Robert Krulwich has a good post about the origin of 90% (yes, 90%!) of the coal on Earth. It seems that back during the Carboniferous Period the fungi needed to break down "wood" hadn't evolved yet when "trees" started making cellulose and lignin. Because of that, the wood piled up and was eventually converted to coal by pressure and heat. Oh, and by the way, those "trees" are they same ones we find in the Mazon Creek fossil biota.
So imagine, then, these stands of towering, fernlike plants mostly growing in swamps. The air is warm and moist, and the land (Europe, the Americas, and Africa were at the time one continuous mass) is covered by millions—no, billions—of trees that are sucking carbon from the air, growing, aging, dying, falling, and releasing oxygen. This is a world littered with dead trees piling on top of each other.

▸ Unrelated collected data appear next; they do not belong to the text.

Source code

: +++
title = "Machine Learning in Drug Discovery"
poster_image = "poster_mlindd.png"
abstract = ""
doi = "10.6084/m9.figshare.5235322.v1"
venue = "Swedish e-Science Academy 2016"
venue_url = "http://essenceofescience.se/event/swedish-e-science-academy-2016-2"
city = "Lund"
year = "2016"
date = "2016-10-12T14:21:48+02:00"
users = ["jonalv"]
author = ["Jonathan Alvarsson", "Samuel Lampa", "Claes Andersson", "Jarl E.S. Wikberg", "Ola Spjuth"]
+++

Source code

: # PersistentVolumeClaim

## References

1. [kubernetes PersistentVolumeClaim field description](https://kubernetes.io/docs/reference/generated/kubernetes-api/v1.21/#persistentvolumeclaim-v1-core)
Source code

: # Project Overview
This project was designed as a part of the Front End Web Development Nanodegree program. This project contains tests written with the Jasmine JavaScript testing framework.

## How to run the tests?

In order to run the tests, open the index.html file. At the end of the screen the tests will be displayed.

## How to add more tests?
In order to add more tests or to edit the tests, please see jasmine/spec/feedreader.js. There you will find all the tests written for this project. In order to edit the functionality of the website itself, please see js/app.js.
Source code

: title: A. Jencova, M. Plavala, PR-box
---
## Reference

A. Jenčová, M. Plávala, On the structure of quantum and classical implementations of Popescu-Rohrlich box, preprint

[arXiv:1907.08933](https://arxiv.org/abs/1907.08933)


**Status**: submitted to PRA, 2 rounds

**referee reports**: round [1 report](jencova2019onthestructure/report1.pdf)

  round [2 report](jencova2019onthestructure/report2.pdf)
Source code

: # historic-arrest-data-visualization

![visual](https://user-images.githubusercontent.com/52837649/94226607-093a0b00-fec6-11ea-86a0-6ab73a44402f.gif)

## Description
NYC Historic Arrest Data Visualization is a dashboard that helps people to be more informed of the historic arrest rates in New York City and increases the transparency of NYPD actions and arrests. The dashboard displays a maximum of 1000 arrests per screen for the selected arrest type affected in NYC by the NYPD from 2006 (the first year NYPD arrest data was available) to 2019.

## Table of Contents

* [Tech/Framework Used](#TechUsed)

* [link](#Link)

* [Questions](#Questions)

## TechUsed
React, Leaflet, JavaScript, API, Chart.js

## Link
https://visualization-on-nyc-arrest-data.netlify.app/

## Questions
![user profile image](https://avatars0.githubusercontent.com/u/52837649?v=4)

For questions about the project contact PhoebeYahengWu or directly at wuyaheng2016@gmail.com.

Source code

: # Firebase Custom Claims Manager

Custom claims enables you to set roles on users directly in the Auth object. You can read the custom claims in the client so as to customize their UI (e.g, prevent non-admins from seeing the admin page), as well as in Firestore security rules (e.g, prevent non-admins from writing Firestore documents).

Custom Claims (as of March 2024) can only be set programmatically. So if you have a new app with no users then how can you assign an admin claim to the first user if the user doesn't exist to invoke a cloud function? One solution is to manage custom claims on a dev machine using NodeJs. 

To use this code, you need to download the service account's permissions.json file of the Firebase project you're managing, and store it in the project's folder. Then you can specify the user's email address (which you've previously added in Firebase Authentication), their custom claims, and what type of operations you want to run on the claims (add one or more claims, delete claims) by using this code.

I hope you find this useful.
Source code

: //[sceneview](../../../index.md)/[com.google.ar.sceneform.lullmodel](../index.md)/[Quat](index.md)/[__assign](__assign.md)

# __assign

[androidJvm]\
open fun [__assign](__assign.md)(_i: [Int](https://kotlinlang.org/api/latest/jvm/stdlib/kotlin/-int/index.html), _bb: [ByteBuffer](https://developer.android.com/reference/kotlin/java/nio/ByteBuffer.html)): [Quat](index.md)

But when those trees died, the bacteria, fungi, and other microbes that today would have chewed the dead wood into smaller and smaller bits were missing, or as Ward and Kirschvink put it, they “were not yet present.”
Bacteria existed, of course, but microbes that could ingest lignin and cellulose—the key wood-eaters—had yet to evolve. It’s a curious mismatch. Food to eat but no eaters to eat it. And so enormous loads of wood stayed whole. “Trees would fall and not decompose back,” write Ward and Kirschvink.
Instead, trunks and branches would fall on top of each other, and the weight of all that heavy wood would eventually compress those trees into peat and then, over time, into coal. Had those bacteria been around devouring wood, they’d have broken carbon bonds, releasing carbon and oxygen into the air, but instead the carbon stayed in the wood.